Lines before the one containing "- 24816,Vyre noble pants" are excluded; reproduce that line and all lines after it in the entries below, exactly.

*** Opening of RECORD EXTRACTS ***

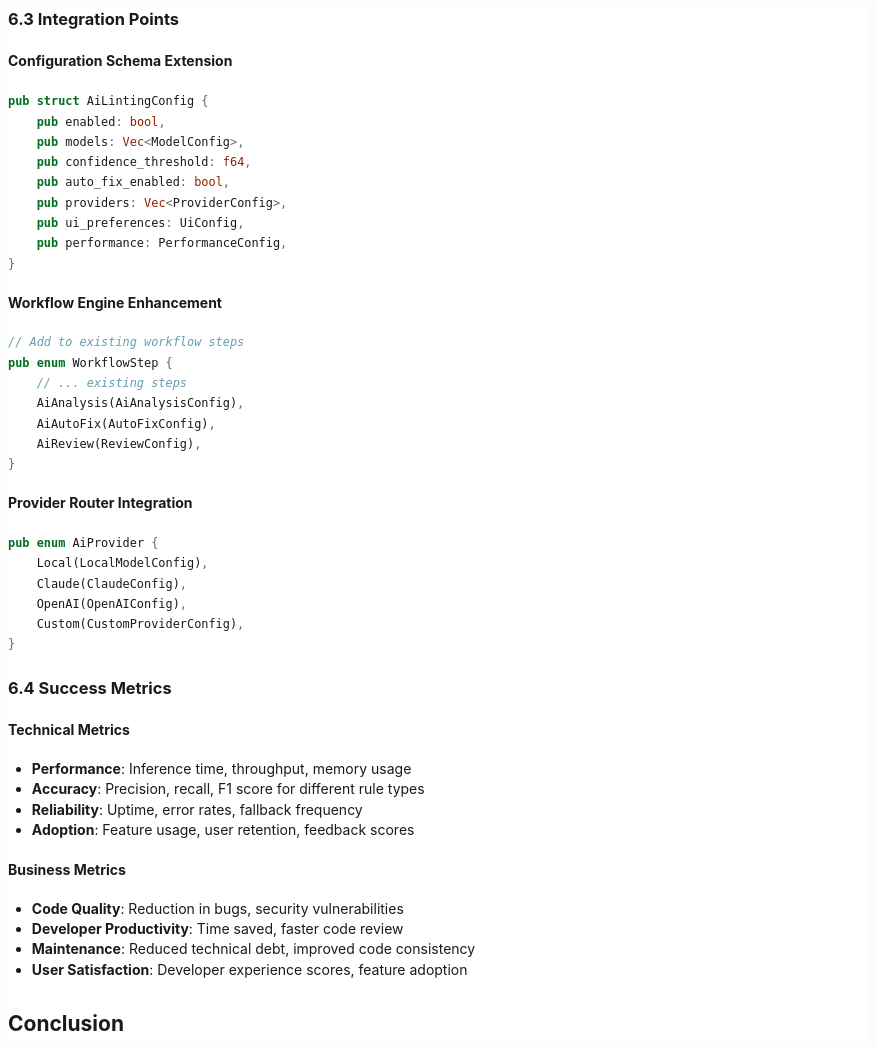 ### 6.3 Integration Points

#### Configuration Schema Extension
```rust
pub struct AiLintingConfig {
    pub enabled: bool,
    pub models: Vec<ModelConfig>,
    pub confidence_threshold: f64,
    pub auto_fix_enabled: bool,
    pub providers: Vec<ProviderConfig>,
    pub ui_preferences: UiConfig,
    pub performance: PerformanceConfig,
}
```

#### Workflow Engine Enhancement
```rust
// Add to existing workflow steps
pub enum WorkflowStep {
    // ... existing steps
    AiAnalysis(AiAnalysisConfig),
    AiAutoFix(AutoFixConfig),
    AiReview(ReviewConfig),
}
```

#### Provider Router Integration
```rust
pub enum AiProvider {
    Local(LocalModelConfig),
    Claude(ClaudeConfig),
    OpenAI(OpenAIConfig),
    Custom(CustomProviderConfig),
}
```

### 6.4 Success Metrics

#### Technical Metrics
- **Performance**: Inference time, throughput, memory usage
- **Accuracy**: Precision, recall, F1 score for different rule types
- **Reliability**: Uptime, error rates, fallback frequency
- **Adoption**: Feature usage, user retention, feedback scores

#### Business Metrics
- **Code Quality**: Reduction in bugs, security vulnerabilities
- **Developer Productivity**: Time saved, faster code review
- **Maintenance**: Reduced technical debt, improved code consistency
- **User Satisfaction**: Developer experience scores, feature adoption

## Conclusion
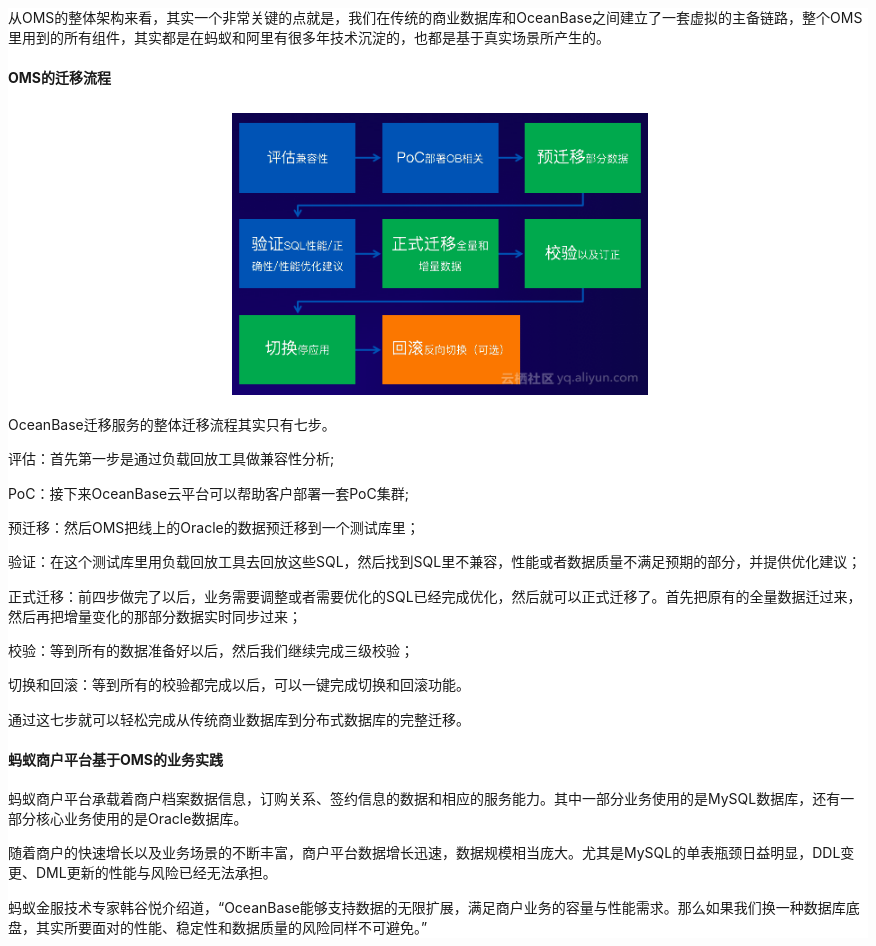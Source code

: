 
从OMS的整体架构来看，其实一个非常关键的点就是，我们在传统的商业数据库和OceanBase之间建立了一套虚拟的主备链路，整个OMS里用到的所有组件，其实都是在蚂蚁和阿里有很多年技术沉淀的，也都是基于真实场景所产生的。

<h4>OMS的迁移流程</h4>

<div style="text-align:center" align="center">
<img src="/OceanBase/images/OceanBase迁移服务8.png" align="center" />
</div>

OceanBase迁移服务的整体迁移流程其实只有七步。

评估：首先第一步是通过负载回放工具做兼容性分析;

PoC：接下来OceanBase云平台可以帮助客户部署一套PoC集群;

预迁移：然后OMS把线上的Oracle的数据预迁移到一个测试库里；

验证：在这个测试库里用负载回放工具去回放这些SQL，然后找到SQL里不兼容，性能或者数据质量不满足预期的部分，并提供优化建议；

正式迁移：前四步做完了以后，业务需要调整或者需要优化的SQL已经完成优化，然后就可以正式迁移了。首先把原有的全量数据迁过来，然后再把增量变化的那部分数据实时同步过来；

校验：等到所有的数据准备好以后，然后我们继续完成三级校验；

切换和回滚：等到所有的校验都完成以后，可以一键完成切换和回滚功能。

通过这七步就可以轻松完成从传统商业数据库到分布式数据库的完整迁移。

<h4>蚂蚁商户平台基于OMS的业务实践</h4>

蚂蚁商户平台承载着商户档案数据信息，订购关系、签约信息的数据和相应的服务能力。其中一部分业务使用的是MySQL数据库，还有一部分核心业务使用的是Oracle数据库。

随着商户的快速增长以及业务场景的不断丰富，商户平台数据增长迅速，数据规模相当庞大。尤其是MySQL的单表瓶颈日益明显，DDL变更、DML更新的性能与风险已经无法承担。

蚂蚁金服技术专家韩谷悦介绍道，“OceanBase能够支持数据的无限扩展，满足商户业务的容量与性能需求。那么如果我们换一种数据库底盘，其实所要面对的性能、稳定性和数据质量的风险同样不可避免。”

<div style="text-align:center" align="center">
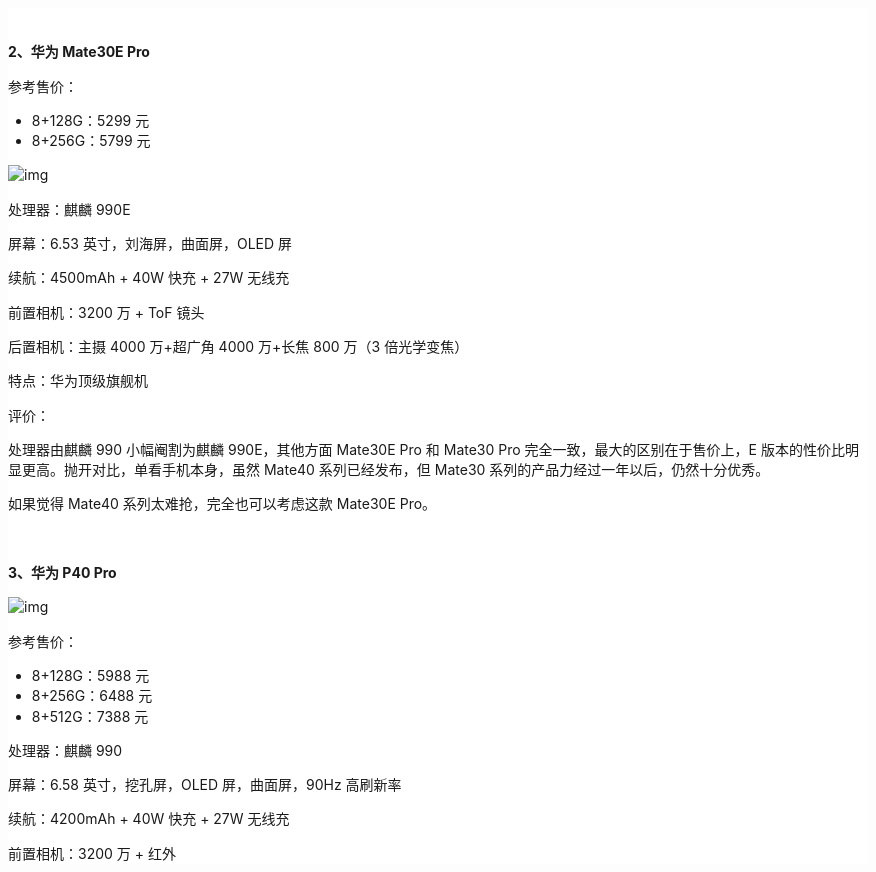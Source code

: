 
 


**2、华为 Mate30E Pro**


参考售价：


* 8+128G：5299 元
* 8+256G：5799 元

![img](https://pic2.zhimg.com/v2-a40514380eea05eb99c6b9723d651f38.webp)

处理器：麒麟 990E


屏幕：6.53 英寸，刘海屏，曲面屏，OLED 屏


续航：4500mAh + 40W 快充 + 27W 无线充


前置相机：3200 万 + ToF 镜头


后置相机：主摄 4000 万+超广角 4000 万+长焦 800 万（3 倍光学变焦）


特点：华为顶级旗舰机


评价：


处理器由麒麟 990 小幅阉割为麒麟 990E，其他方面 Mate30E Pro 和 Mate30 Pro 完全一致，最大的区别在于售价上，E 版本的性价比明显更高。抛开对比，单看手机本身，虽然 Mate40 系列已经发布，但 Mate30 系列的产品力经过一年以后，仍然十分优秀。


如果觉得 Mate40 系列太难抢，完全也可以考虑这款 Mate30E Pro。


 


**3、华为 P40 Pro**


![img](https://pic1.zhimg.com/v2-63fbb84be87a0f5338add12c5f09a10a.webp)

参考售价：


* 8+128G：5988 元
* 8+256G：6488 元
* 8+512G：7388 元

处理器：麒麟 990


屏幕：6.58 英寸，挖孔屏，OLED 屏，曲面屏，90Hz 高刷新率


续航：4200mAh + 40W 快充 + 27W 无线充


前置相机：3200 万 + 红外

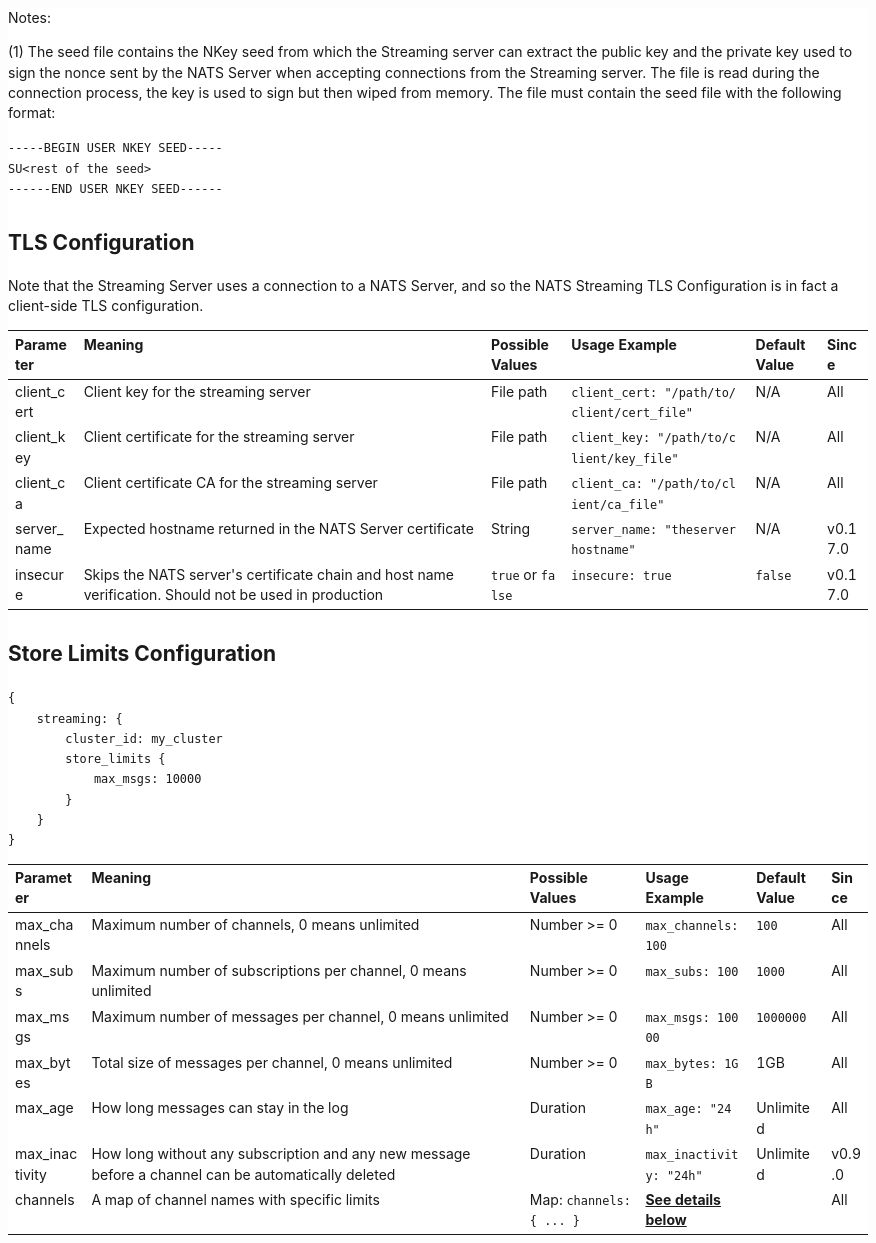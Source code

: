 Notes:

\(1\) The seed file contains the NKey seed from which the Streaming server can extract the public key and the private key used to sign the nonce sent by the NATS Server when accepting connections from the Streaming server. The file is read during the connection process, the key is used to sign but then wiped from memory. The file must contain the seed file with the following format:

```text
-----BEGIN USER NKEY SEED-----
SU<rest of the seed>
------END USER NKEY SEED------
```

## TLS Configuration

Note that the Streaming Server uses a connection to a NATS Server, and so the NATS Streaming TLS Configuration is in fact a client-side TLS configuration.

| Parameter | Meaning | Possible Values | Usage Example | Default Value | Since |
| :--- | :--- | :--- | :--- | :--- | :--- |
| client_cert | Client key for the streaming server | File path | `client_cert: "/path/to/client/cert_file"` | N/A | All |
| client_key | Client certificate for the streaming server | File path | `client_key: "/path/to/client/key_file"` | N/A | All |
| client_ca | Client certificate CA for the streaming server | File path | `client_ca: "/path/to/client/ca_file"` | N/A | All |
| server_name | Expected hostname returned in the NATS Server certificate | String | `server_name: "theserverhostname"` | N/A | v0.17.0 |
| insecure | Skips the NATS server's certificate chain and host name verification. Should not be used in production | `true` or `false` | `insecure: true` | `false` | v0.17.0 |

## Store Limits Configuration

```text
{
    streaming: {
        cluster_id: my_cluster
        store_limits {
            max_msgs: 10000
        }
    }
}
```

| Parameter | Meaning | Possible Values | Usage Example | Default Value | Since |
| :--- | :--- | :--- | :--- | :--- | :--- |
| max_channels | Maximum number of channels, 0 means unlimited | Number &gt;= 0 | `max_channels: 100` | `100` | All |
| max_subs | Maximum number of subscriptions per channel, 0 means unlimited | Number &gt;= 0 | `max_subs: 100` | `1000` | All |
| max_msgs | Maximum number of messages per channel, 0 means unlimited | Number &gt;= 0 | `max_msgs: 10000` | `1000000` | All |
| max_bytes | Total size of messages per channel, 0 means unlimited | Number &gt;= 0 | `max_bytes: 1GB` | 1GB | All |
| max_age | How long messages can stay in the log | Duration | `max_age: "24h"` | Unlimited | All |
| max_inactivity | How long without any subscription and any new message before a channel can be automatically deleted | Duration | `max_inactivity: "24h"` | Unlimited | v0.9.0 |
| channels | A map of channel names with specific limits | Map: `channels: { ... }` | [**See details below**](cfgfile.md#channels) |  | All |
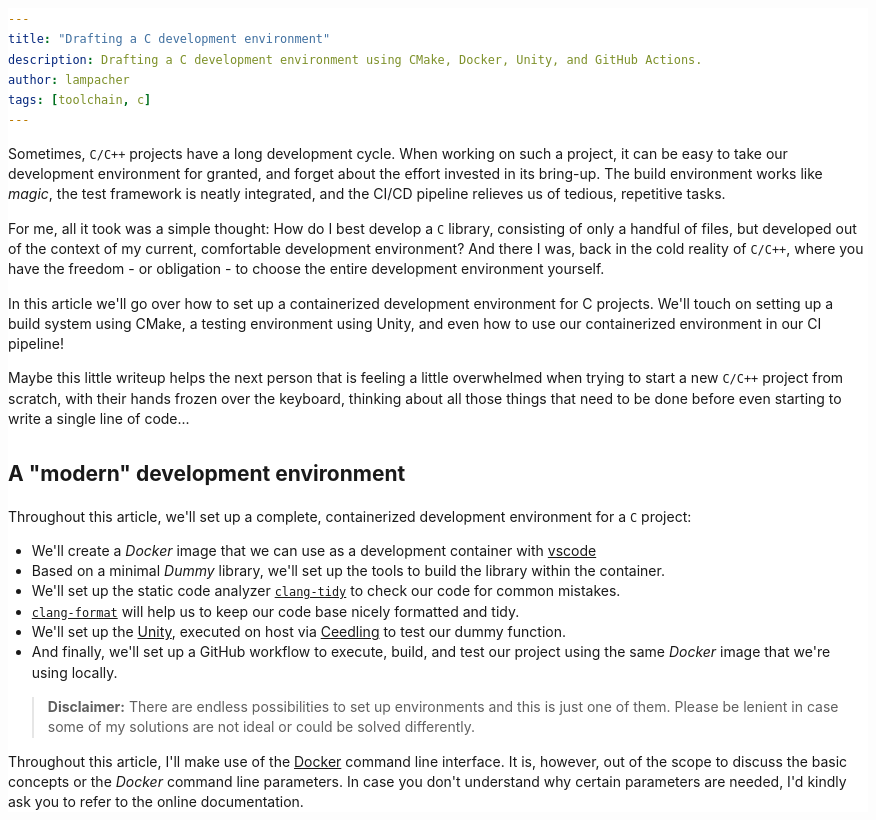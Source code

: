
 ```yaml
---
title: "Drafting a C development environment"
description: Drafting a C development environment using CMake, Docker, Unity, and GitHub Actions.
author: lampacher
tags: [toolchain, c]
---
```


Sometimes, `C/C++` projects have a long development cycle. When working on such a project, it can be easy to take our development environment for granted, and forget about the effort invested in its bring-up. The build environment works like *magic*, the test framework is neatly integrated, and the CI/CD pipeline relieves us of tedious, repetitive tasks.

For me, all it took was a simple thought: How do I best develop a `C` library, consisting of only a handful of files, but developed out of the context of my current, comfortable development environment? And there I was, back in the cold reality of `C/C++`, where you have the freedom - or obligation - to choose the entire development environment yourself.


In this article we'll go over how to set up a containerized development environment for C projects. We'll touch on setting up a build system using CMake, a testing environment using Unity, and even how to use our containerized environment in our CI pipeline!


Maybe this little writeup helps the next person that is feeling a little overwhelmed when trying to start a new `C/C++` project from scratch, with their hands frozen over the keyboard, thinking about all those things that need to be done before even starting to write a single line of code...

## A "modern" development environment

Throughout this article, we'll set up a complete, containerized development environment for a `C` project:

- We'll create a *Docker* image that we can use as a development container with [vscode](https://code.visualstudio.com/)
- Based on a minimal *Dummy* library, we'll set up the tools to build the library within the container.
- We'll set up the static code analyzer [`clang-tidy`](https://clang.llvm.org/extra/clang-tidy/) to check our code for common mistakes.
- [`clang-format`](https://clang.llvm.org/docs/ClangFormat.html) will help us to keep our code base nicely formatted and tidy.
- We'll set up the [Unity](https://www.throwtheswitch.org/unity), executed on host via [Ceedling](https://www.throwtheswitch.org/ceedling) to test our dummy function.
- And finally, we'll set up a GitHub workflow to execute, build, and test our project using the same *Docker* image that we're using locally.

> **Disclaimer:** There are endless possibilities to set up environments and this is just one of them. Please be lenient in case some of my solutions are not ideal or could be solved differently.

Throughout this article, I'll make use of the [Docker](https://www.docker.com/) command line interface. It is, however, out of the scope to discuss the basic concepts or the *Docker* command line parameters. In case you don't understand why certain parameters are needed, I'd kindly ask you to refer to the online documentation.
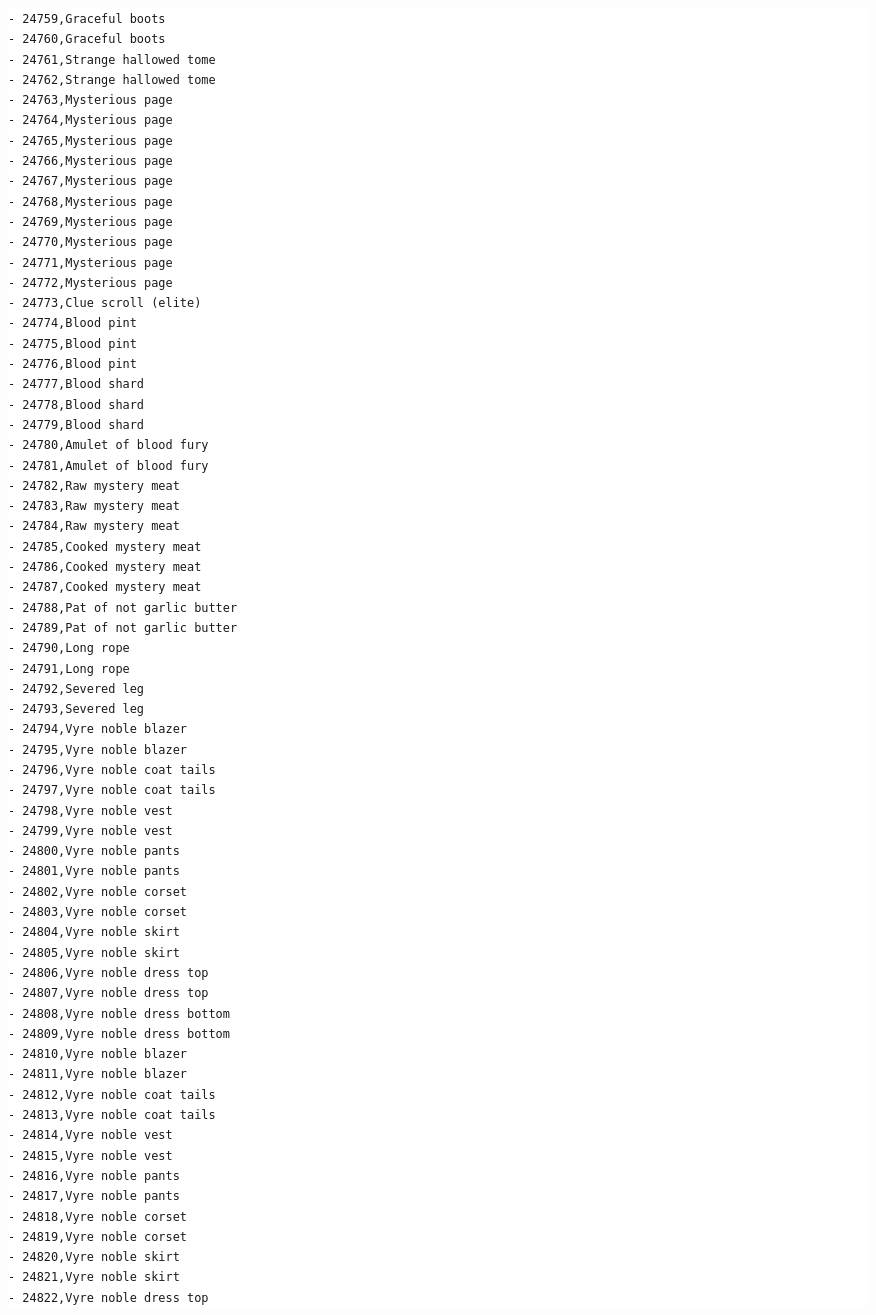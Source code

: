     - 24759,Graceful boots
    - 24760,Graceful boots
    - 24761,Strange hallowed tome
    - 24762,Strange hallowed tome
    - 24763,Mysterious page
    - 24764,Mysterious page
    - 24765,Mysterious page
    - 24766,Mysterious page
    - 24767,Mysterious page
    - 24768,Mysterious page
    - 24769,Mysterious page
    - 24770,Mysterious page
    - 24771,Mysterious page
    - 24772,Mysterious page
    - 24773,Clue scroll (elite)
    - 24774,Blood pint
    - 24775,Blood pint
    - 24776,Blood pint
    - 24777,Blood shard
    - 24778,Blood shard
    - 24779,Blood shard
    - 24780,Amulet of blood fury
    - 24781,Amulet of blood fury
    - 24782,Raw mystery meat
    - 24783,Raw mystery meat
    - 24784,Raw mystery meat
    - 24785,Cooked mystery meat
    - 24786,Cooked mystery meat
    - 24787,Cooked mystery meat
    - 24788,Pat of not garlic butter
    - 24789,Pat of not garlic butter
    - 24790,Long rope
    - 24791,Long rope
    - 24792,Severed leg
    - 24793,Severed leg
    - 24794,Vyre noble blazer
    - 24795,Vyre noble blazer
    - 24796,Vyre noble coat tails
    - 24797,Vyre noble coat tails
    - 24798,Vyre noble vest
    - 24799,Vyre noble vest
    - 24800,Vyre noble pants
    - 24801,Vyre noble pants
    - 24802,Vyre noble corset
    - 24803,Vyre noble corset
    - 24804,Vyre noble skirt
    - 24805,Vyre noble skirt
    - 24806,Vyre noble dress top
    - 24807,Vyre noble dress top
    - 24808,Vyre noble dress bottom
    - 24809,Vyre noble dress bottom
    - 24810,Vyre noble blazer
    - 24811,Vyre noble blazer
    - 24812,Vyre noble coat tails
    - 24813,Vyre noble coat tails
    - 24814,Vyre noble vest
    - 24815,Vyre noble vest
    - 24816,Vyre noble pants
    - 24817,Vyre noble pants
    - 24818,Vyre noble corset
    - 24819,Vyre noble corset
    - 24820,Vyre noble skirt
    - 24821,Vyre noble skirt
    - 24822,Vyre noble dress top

*** Close of RECORD EXTRACTS ***

ANSWER BOX:
    - 24816,Vyre noble pants
    - 24817,Vyre noble pants
    - 24818,Vyre noble corset
    - 24819,Vyre noble corset
    - 24820,Vyre noble skirt
    - 24821,Vyre noble skirt
    - 24822,Vyre noble dress top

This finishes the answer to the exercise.